Déat, Bergery et Doriot furent d’incontestables «collaborationnistes» (l’expression est de Déat lui-même). Ils appartiennent à la «nébuleuse de ces Français à la recherche d’une rénovation de leur pays, dans le sillage de la guerre, dans le contexte immédiat de la crise et sous le surplomb des fascismes triomphants» (p.102). Ajoutons dans le cas de Doriot l’importance de l’engagement communiste et de la rupture avec le PCF et le Komintern. Chez lui, le collaborationnisme et l’identité fasciste plus marquée que chez d’autres doivent beaucoup à un désir de revanche. Les ambitions personnelles, les frustrations de ces marginaux, expliquent ainsi en grande partie leurs progressifs dérapages. Philippe Burrin parle de «fascisation par l’échec» (p.325).

Mais la culture politique de gauche demeure chez ces hommes et sert aussi de garde-fou. L’attachement aux droits individuels, aux libertés fondamentales, l’enracinement à gauche face à une culture politique de droite, et même d’extrême droite, sont des barrières qui comptent. En France, la longue tradition républicaine et démocratique explique de manière générale la faible implantation du fascisme, tout comme, de l’autre côté, la prégnance d’un courant traditionaliste ne pouvant faire sien le message révolutionnaire des fascismes. Vichy s’inscrit dans une culture politique ancestrale et étrangère aux fièvres nationales-socialistes.

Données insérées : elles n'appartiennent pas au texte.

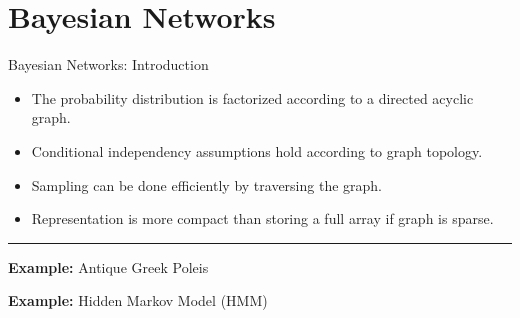 \section{Bayesian Networks}

\begin{frame}{Bayesian Networks: Introduction}
    \begin{itemize}
        \item The probability distribution is factorized according to a directed acyclic graph.
        \pause \item Conditional independency assumptions hold according to graph topology.
        \pause \item Sampling can be done efficiently by traversing the graph.
        \pause \item Representation is more compact than storing a full array if graph is sparse.
    \end{itemize}
        \pause
        \hrule
        \begin{minipage}[t]{0.49\textwidth}
        \textbf{Example:} Antique Greek Poleis
        \begin{center}
    \end{center}
\end{minipage}
    \pause
    \hfill\vrule\hfill
        \begin{minipage}[t]{0.49\textwidth}
            \textbf{Example:} Hidden Markov Model (HMM)
            \begin{center}
\end{center}
\end{minipage}
\end{frame}
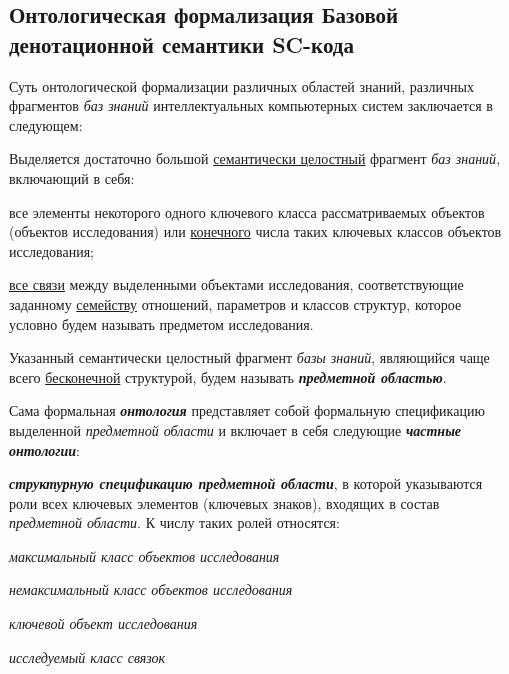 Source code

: \subsection{Онтологическая формализация Базовой денотационной семантики SC-кода}
\label{sec_ontological_formalization_basic_denotational_semantics_sc-code}

Суть онтологической формализации различных областей знаний, различных фрагментов \textit{баз знаний} интеллектуальных компьютерных систем заключается в следующем:
\begin{textitemize}
	\item Выделяется достаточно большой \underline{семантически целостный} фрагмент \textit{баз знаний}, включающий в себя:
	\begin{textitemize}
		\item все элементы некоторого одного ключевого класса рассматриваемых объектов (объектов исследования) или \underline{конечного} числа таких ключевых классов объектов исследования;
		\item \underline{все связи} между выделенными объектами исследования, соответствующие заданному \underline{семейству} отношений, параметров и классов структур, которое условно будем называть предметом исследования. 
	\end{textitemize}
	\item Указанный семантически целостный фрагмент \textit{базы знаний}, являющийся чаще всего \underline{бесконечной} структурой, будем называть \textbf{\textit{предметной областью}}.
	\item Сама формальная \textbf{\textit{онтология}} представляет собой формальную спецификацию выделенной \textit{предметной области} и включает в себя следующие \textbf{\textit{частные онтологии}}:
	\begin{textitemize}
		\item \textbf{\textit{структурную спецификацию предметной области}}, в которой указываются роли всех ключевых элементов (ключевых знаков), входящих в состав \textit{предметной области}. К числу таких ролей относятся:
		\begin{textitemize}
			\item \textit{максимальный класс объектов исследования\scnrolesign}
			\item \textit{немаксимальный класс объектов исследования\scnrolesign}
			\item \textit{ключевой объект исследования\scnrolesign}
			\item \textit{исследуемый класс связок\scnrolesign}

\end{textitemize}
\end{textitemize}
\end{textitemize}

L’attention méticuleuse portée à ces trois itinéraires à la fois singuliers et exemplaires apparaît comme un grand travail d’historien. Elle montre tour à tour la réalité d’une fascisation en France et les nombreux bémols qui doivent y être apportés. Cet ouvrage permet de dépasser le débat souvent stérile opposant l’école sternhellienne à une école historique française parfois sur la défensive. Elle permet aussi de montrer comment un homme de gauche peut finir dans l’orbite du nazisme sans que ne soit enlevé à cette culture politique son appartenance à l’extrême droite, n’en déplaise à ses représentants actuels. Il faut donc saluer la publication au format poche de cet ouvrage de référence et inviter à sa lecture.